How the hex values in an image file is used to form an image? - bijoyjoseph

Does the pixels in the image represents different colors which when arranged in some manner forms a meaningful image? If an image has a resolution of 500x500 pixels then does that mean the image file has 10000 hex values in it with each hex values representing different shades of colors? How a color is assigned to a specific hex value?<p>Is there a tool which would display the image when I enter some random hex values in a file and save it in any of the numerous image file formats?
======
RNeff
Current LCD screens have three colors per pixel, Red, Blue, and Green (RGB).
Common graphics chips store the three colors as eight bits (byte) each, so 24
bits per pixel. So a 500 by 500 pixel image would have 3 by 500 by 500 bytes
or 750,000 bytes. The Windows BMP format stores images this way.

GIF files reduce the number of colors to 256 by using a table in the file that
has 256 entries of 3 bytes. The image is reduced to one byte (an index to the
table) for each pixel. Then that is heavily compressed.

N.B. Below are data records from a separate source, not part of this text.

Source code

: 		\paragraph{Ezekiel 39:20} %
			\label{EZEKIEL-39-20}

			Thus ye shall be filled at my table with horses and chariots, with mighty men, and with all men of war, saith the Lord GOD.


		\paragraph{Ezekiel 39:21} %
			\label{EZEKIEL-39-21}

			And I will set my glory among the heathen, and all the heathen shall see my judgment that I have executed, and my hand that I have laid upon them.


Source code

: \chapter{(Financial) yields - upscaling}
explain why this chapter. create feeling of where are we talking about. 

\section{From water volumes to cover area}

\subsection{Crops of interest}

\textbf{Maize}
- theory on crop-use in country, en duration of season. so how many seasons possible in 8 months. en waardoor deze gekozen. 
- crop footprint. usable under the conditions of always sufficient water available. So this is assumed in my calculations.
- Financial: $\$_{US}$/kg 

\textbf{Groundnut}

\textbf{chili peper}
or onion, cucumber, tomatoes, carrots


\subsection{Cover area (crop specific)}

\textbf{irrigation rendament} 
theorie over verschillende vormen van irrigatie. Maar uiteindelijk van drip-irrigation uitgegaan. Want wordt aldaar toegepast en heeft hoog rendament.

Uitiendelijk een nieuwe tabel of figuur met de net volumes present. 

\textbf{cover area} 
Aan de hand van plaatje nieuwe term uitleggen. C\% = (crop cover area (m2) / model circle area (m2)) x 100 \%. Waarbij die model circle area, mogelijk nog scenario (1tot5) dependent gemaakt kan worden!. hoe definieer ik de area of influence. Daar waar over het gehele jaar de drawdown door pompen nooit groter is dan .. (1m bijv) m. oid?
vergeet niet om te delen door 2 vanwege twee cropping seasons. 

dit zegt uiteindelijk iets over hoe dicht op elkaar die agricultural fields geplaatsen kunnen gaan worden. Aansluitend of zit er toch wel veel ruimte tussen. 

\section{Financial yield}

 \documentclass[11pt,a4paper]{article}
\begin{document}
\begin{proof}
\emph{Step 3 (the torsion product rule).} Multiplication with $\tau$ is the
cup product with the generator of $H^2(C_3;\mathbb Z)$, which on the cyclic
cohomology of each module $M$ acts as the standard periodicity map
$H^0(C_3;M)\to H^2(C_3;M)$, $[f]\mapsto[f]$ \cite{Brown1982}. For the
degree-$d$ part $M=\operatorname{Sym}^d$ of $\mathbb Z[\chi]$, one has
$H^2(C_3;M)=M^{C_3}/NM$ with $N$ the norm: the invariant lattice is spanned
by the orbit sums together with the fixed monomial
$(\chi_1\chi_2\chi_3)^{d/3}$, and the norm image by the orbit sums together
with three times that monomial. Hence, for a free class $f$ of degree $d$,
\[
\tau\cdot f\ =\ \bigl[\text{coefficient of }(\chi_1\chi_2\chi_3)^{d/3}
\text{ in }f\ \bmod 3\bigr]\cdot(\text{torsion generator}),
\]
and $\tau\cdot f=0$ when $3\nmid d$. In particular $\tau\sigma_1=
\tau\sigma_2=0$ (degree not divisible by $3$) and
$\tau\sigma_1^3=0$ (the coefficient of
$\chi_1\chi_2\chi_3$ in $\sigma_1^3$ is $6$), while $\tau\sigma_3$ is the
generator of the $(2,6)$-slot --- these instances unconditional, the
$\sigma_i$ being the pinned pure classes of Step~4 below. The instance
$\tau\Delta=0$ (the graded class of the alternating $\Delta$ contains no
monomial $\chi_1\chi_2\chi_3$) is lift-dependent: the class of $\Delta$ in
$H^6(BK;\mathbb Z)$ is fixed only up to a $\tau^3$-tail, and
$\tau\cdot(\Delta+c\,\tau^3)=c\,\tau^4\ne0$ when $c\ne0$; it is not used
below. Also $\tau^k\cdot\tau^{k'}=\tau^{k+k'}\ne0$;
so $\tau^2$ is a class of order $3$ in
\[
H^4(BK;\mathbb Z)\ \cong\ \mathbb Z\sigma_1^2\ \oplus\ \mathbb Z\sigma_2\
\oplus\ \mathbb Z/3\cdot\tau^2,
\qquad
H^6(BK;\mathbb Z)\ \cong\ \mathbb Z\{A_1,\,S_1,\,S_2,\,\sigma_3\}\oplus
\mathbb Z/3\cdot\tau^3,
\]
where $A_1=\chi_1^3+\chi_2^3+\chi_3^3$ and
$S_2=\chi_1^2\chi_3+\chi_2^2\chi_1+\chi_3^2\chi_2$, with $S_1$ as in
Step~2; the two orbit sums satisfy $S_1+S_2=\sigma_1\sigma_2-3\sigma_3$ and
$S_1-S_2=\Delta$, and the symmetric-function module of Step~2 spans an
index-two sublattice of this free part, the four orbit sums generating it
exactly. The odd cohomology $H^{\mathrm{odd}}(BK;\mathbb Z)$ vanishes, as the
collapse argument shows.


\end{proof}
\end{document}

JPG (simplistic description) stores the difference between pixels, losing some
quality.

GIMP is a free, open source image manipulation program. One feature is a color
picker where you can enter RGB values by slider or hex value. Then you can
draw lines, dots, etc in that color. It can export the resulting image in many
different file formats.

All of the other image or photo editing software has this feature.